__ASSIGNMENT__:
Keep to one stretch of the data below, the lines from the one with "- Create new" up to and including the one with "5. **Performance Optimization**", and return that stretch exactly.

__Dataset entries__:
--------

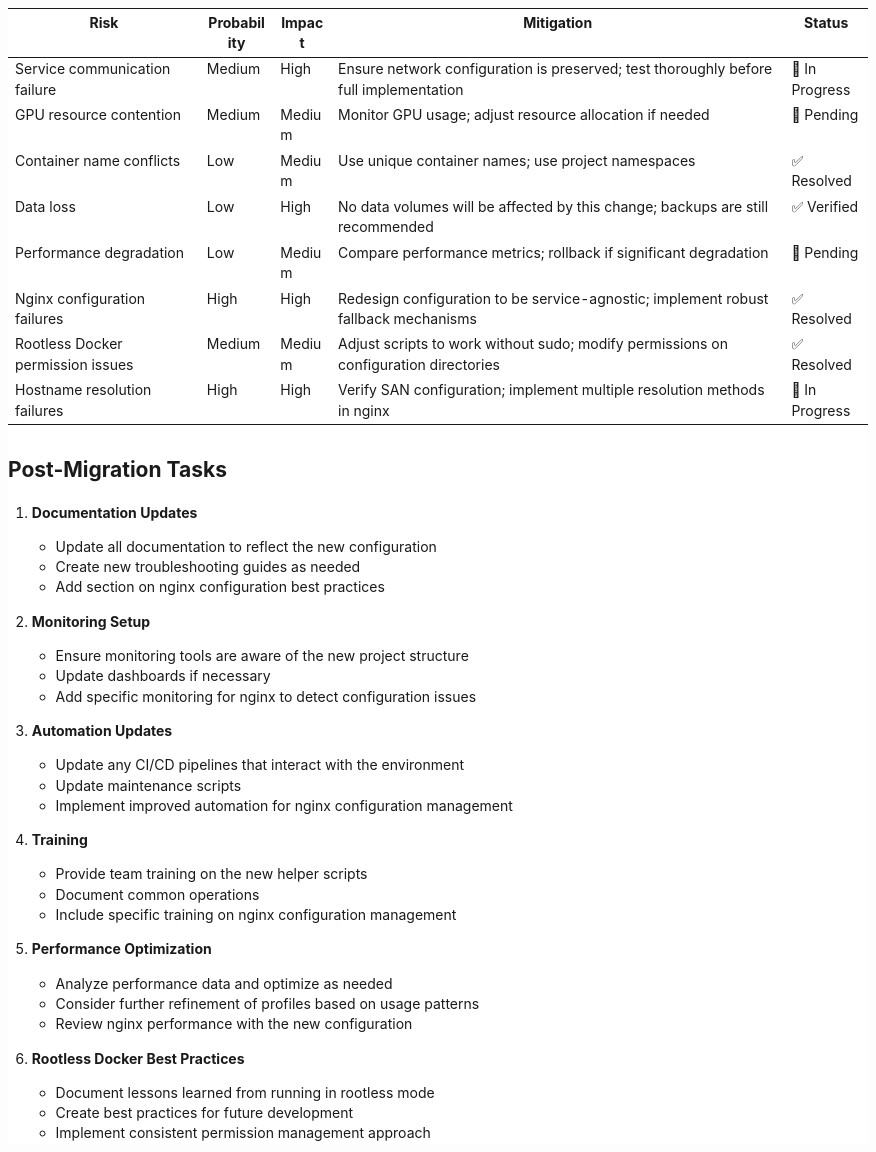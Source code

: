 | Risk | Probability | Impact | Mitigation | Status |
|------|------------|--------|------------|--------|
| Service communication failure | Medium | High | Ensure network configuration is preserved; test thoroughly before full implementation | 🔄 In Progress |
| GPU resource contention | Medium | Medium | Monitor GPU usage; adjust resource allocation if needed | 📅 Pending |
| Container name conflicts | Low | Medium | Use unique container names; use project namespaces | ✅ Resolved |
| Data loss | Low | High | No data volumes will be affected by this change; backups are still recommended | ✅ Verified |
| Performance degradation | Low | Medium | Compare performance metrics; rollback if significant degradation | 📅 Pending |
| Nginx configuration failures | High | High | Redesign configuration to be service-agnostic; implement robust fallback mechanisms | ✅ Resolved |
| Rootless Docker permission issues | Medium | Medium | Adjust scripts to work without sudo; modify permissions on configuration directories | ✅ Resolved |
| Hostname resolution failures | High | High | Verify SAN configuration; implement multiple resolution methods in nginx | 🔄 In Progress |

## Post-Migration Tasks

1. **Documentation Updates**
   - Update all documentation to reflect the new configuration
   - Create new troubleshooting guides as needed
   - Add section on nginx configuration best practices

2. **Monitoring Setup**
   - Ensure monitoring tools are aware of the new project structure
   - Update dashboards if necessary
   - Add specific monitoring for nginx to detect configuration issues

3. **Automation Updates**
   - Update any CI/CD pipelines that interact with the environment
   - Update maintenance scripts
   - Implement improved automation for nginx configuration management

4. **Training**
   - Provide team training on the new helper scripts
   - Document common operations
   - Include specific training on nginx configuration management

5. **Performance Optimization**
   - Analyze performance data and optimize as needed
   - Consider further refinement of profiles based on usage patterns
   - Review nginx performance with the new configuration

6. **Rootless Docker Best Practices**
   - Document lessons learned from running in rootless mode
   - Create best practices for future development
   - Implement consistent permission management approach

--------

__EXERCISE SOLUTION__:
   - Create new troubleshooting guides as needed
   - Add section on nginx configuration best practices

2. **Monitoring Setup**
   - Ensure monitoring tools are aware of the new project structure
   - Update dashboards if necessary
   - Add specific monitoring for nginx to detect configuration issues

3. **Automation Updates**
   - Update any CI/CD pipelines that interact with the environment
   - Update maintenance scripts
   - Implement improved automation for nginx configuration management

4. **Training**
   - Provide team training on the new helper scripts
   - Document common operations
   - Include specific training on nginx configuration management

5. **Performance Optimization**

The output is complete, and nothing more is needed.